Vivir sin escribir

Llevo un tiempo en mi tercera adolescencia.

Durante la primera, la biológica, la de hormonas locas, instintos románticos de amor y de muerte, escribía a borbotones, lo escribía todo y lo leía todo, y nunca era suficiente. La vida era todo altibajos, todo contrastes. A los 15 me llevaba una libreta y un boli cuando salía de bares. Nadie me pegó ni insultó, por cierto.

La segunda adolescencia me pilló en los 30, descubrí que todo aquello en lo que creía no tenía por qué ser cierto. Aquello del amor eterno, de darlo todo por alguien y de cumplir con ese camino que nos marca el entorno… bah, aquello acabó bajo el felpudo. Nunca fui muy normativa, pero fue entonces cuando decidí hacerlo oficial. Ser rara dejó de parecerme mal, para definir exactamente lo que soy. Asumir que mi camino era distinto al que me indicaron fue una liberación. Un renacimiento.

Y diez años después, aquí estoy. Dos años de deconstrucción (tan de moda), de reconstrucción, de experimentar…

Y me doy cuenta de que pocas cosas se mantienen, y deduzco que eso es lo que soy, lo que queda cuando vuelves, por tercera vez, a cambiar de piel. Mis amigos, mi entusiasmo por mi trabajo, el amor por la naturaleza, los animales, amaneceres, tormentas y arcoiris, la fotografía, la música…  y la escritura.

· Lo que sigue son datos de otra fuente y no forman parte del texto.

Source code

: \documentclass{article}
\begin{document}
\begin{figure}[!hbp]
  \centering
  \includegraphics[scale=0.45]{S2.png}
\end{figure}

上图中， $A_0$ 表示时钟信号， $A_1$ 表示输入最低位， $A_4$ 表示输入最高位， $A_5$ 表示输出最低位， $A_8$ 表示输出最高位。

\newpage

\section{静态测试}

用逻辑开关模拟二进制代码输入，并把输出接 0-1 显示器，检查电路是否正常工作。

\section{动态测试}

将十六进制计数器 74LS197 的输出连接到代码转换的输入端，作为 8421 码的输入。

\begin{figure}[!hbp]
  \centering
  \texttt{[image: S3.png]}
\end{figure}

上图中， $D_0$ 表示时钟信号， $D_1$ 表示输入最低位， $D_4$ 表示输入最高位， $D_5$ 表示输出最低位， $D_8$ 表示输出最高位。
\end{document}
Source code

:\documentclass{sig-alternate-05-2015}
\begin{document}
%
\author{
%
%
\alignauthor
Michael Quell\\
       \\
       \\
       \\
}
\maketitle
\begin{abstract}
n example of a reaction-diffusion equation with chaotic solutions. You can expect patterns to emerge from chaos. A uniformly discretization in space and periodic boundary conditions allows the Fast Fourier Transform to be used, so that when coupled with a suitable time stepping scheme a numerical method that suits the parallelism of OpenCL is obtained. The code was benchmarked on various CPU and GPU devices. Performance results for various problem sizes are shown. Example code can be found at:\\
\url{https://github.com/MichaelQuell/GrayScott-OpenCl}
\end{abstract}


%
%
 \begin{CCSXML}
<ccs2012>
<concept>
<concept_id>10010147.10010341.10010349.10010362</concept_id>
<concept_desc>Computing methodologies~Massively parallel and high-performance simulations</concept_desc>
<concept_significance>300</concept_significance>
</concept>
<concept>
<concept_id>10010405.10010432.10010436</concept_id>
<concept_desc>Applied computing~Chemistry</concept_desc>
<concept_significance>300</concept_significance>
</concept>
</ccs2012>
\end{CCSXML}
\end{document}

Siempre he escrito a borbotones. A escondidas. Lo que escribo me invade, atrapa mi mente y me exige una salida.

Siempre termino escribiendo las historias para que sigan su camino sin mí y poder seguir yo a lo mío. Para liberarlas y liberar mi mente de ellas.

No escribo para nadie. De hecho sigo escribiendo a escondidas, como llevo haciendo 30 años.

Y aunque últimamente no publico nada por aquí, soy consciente de que existen personas, entre las que estoy… que no podemos vivir sin escribir.